What typically causes this slowdown is that the storage pool is now being accessed from, say, a dozen different virtual servers at once. While the overall volume of transactions may not have changed much, the randomness of record reading and writing will have multiplied. Writing in particular is slowed down through much greater drive contention and latency (longer seek times, greater head movement, longer average data transfer rates). This will affect everything sharing the storage pool from production applications to backups, snapshots and clones.

One company addressing this problem is Virsto (fairly obviously VIRtual STOrage), a recent VC start-up. It has test results showing a slowdown of three times for a Hyper-V environment and sometimes as high as nine times for a snapshot in the more widely adopted VMware.

Virsto uses a conceptually simple way to obviate this problem. The technique is not new to database vendors but has not been seen in the wider storage world until recently. What happens is that all the write requests are serviced initially by the record being written into a journal log file (not visible in the namespace), which creates a 100% sequential data stream irrespective of the number of virtual servers running at the time. This is fast because it removes the randomness and, as soon as the record has been written there, the requesting application gets the OK to continue. Meanwhile, an asynchronous background process works through the log file to write the records into the storage pool. So, two writes are needed but contention is removed.

There are of course a few technical wrinkles to manage, such as handling a read request for a record already due for updating from the journal, so as to ensure the latest image is used. Also, to maximise performance, the log file could be placed on a separate hard drive, or an SSD for which random reads are ultra-fast, but that is for the user (or channel partner) to decide-because I am describing a purely software solution.

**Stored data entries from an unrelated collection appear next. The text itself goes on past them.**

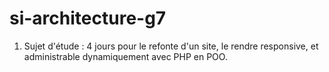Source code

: # si-architecture-g7

1. Sujet d'étude : 4 jours pour le refonte d'un site, le rendre responsive, et administrable dynamiquement avec PHP en POO.

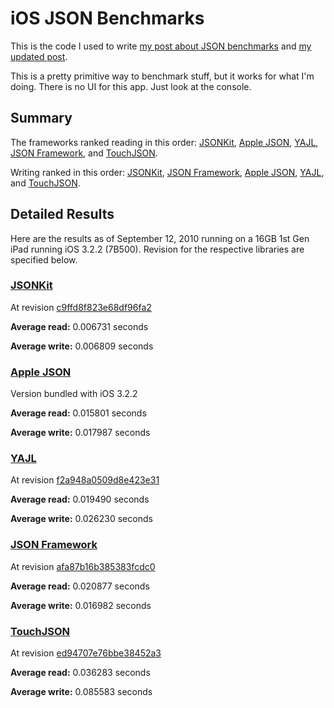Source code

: # iOS JSON Benchmarks

This is the code I used to write [my post about JSON benchmarks](http://samsoff.es/post/iphone-json-benchmarks) and [my updated post](http://samsoff.es/posts/updated-iphone-json-benchmarks).

This is a pretty primitive way to benchmark stuff, but it works for what I'm doing. There is no UI for this app. Just look at the console.

## Summary

The frameworks ranked reading in this order: [JSONKit][], [Apple JSON][], [YAJL][], [JSON Framework][], and [TouchJSON][].

Writing ranked in this order: [JSONKit][], [JSON Framework][], [Apple JSON][], [YAJL][], and [TouchJSON][].

## Detailed Results

Here are the results as of September 12, 2010 running on a 16GB 1st Gen iPad running iOS 3.2.2 (7B500). Revision for the respective libraries are specified below.

### [JSONKit][]

At revision [c9ffd8f823e68df96fa2](http://github.com/johnezang/JSONKit/commit/c9ffd8f823e68df96fa2f87185bee861984ef637)

**Average read:** 0.006731 seconds

**Average write:** 0.006809 seconds

### [Apple JSON][]

Version bundled with iOS 3.2.2

**Average read:** 0.015801 seconds

**Average write:** 0.017987 seconds

### [YAJL][]

At revision [f2a948a0509d8e423e31](http://github.com/gabriel/yajl-objc/commit/f2a948a0509d8e423e312972e1dbaeb10150c776)

**Average read:** 0.019490 seconds

**Average write:** 0.026230 seconds

### [JSON Framework][]

At revision [afa87b16b385383fcdc0](http://github.com/stig/json-framework/commit/afa87b16b385383fcdc07822da84dece8084b88f)

**Average read:** 0.020877 seconds

**Average write:** 0.016982 seconds

### [TouchJSON][]

At revision [ed94707e76bbe38452a3](http://github.com/schwa/TouchJSON/commit/ed94707e76bbe38452a320a00f9464674e061f60)

**Average read:** 0.036283 seconds

**Average write:** 0.085583 seconds

[Apple JSON]: http://samsoff.es/posts/parsing-json-with-the-iphones-private-json-framework
[TouchJSON]: http://github.com/schwa/TouchJSON
[JSON Framework]: http://github.com/stig/json-framework
[YAJL]: http://github.com/gabriel/yajl-objc
[JSONKit]: http://github.com/johnezang/JSONKit
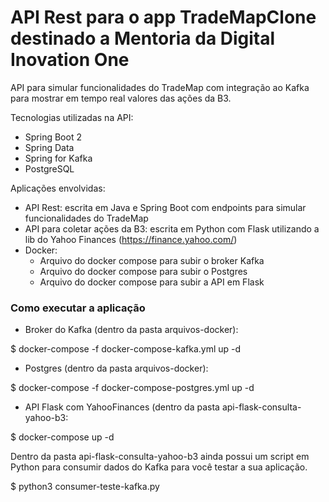 # API Rest para o app TradeMapClone destinado a Mentoria da Digital Inovation One

API para simular funcionalidades do TradeMap com integração ao Kafka para mostrar em tempo real valores das ações da B3.

Tecnologias utilizadas na API:
- Spring Boot 2
- Spring Data
- Spring for Kafka
- PostgreSQL

Aplicações envolvidas:
- API Rest: escrita em Java e Spring Boot com endpoints para simular funcionalidades do TradeMap
- API para coletar ações da B3: escrita em Python com Flask utilizando a lib do Yahoo Finances (https://finance.yahoo.com/)
- Docker:
  - Arquivo do docker compose para subir o broker Kafka
  - Arquivo do docker compose para subir o Postgres
  - Arquivo do docker compose para subir a API em Flask
  
  
### Como executar a aplicação

- Broker do Kafka (dentro da pasta arquivos-docker):

$ docker-compose -f docker-compose-kafka.yml up -d

- Postgres (dentro da pasta arquivos-docker):

$ docker-compose -f docker-compose-postgres.yml up -d

- API Flask com YahooFinances (dentro da pasta api-flask-consulta-yahoo-b3:

$ docker-compose up -d

Dentro da pasta api-flask-consulta-yahoo-b3 ainda possui um script em Python para consumir dados do Kafka para você testar a sua aplicação.

$ python3 consumer-teste-kafka.py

Once installed, with the devices mounted through Virsto’s management GUI, the software operates transparently within the existing storage and backup environment. So operation remains as it was before in the virtualised server-storage environment-only faster. It is complementary to existing storage applications, not competitive or a replacement. So, for instance, thin provisioning can continue without causing performance degradation.

Virsto sees the virtual desktop market as having even greater potential. Instead of tens of virtual servers sharing the storage pool there may be 100s of virtual desktops, so the company has developed two versions of the software which share the same processing engine.

The company released a Hyper-V version last year, and this now has around 40 users. Its VMware ESX vCenter version, now in alpha, is due for a Q4 release and, according to Virsto, results are showing performance slightly exceeding that for a fully allocated disk configuration without the software. With that release, users will also have a way of migrating between Hyper-V and VMware environments (reducing vendor lock-in). A Xen desktop version is on its way and due for release in 2012.

I can see some in the channel being ambivalent to this. It can address the needs of their users, expecially SMEs, suffering performance problems-and keep their costs down by maintaining the existing infrastructure; this could reduce the amount of new hardware they purchase in the short-term. Virsto is also maintaining direct sales, not least because some enterprise customers want to try it as the solution spans all business sizes. OEM deals can also be expected a little further down the line.

It is incredible to me that this problem was not foreseen by the virtualisation vendors or, if it was, that they didn’t take steps of this kind to address it from the outset. I can also see no good reason (except for a few patents pending) why they should not develop their own solutions in the future. In the meantime, their loss is Virsto’s gain-with their easy way out for those suffering a virtual storage performance collapse.